I wouldn’t dream of telling my partner that they couldn’t have single male friends (SMF) however every married man I know that been abruptly dumped by a wife with SMFs has subsequently found that one of the SMFs has been a significant factor. It happened twice to me and both times I was starting to feel uncomfortable about the increasing level of SMF contact that excluded me. Neither woman ended up in any kind of meaningful relationship with the guy although I know my first wife (who I remain friends with) is still friends with the SMF.

In each case I know of I wonder what the intentions of the SMF were. It doesn’t seem to be like that of your married friends who want your marriage to prosper.

I should add that in both of my cases the SMF became a friend after we married and was not some long standing friend. I assume that this may make some difference??? I don’t know about my friends and acquaintances.

I have a few single male friends. They’re all folks I knew before I was married, and my husband also knows and likes all of them. We occasionally go out for coffee together, but I’m more likely to invite them over for a dinner party or group get-together.

If I felt uncomfortable introducing these guys to my husband or having all three of us hang out together in a group, then I would worry that I was coming close to crossing a line.

Misread as: Can a Married Woman be Friends with a Simple Guy?

This made me laugh out loud. Is their understanding of the plumbing industry based solely on cheesy porno plotlines?

I dance the ballroom dances at a much higher level than my husband. He only goes to class to be with me, so we don’t live seperate lives. It isn’t fun or constructive for either of us if my husband partners me. I dance with lots of single men in a social setting. But I can’t say they are friends. I recently read that a man and a woman can be platonic friends only if they found each other slightly repulsive. This made me laugh, as I know that my husband spoils me so shamelessly that no other man could stand me. I’m shameless!

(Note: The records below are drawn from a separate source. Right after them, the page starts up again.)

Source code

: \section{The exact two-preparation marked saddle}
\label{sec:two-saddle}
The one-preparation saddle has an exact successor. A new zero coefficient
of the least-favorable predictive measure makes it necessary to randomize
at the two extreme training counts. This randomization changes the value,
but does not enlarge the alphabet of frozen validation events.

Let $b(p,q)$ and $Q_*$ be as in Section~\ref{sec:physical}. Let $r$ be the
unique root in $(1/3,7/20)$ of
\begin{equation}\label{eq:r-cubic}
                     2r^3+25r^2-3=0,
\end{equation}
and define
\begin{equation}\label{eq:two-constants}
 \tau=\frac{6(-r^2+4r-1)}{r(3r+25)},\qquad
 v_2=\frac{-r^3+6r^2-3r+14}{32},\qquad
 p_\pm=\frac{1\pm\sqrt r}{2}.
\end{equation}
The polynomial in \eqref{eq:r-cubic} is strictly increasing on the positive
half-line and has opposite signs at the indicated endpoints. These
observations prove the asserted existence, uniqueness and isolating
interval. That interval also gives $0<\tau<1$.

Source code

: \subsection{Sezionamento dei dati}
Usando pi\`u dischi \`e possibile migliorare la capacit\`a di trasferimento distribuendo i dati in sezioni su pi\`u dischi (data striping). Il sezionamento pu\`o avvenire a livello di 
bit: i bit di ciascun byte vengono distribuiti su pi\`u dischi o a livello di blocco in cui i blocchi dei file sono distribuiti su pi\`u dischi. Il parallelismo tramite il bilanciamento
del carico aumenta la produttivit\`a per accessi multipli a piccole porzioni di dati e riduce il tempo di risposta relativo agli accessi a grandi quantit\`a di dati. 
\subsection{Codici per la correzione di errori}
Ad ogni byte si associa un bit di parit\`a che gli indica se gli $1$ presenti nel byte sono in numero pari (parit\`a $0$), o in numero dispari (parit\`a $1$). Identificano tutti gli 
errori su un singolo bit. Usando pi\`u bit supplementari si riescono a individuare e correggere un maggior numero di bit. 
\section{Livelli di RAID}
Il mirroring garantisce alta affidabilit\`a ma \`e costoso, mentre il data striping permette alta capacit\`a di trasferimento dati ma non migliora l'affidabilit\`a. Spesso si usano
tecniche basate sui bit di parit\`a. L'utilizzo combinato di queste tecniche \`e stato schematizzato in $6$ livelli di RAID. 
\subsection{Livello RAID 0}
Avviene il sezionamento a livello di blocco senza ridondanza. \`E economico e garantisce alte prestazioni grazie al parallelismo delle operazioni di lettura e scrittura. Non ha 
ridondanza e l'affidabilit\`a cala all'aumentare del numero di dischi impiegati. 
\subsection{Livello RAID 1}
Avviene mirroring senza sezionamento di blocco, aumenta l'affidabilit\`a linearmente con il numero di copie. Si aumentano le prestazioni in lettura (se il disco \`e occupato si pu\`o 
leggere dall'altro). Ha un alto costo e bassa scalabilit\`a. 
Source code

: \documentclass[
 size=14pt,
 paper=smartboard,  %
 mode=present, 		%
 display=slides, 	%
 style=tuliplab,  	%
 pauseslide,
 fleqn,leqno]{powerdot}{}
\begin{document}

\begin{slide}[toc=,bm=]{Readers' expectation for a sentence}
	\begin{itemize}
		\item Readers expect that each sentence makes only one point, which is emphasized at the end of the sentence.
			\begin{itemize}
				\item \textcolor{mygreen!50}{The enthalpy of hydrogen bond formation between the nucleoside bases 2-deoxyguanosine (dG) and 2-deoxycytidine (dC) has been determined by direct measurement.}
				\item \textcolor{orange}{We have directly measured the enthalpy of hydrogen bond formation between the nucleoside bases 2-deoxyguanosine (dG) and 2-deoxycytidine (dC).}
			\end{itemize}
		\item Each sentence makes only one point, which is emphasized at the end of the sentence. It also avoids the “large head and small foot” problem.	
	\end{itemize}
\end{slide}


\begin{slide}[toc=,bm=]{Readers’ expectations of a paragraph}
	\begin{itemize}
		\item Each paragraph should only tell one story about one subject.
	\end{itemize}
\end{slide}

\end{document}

And if it is - would they ever admit it?

A slightly different persepective: I develop crushes very, very easily. It’s not an inherently sexual thing for me – I’ve probably had ten signifigant crushes since I’ve met my husband, and they’ve spanned the spectrums of age and gender. I just get really facinated with people–people amaze me easily–for a while and then it passes. Although these aren’t really sexual, there is a sort of energy associated with it that could be sexual in the right circumstances. So on the couple of occasions where the object of my crush was a male around my own age, I’ve avioded developing a friendship with that person, and just been facinated from afar. I don’t really see myself cheating, but I value my marriage and feel like assuming I could never do something that I was later ashamed of, and so do not have to avoid the near occasion of sin, would be prideful and tempting fate. But I don’t think other people “crush” like I do, and so what works for them may be very different.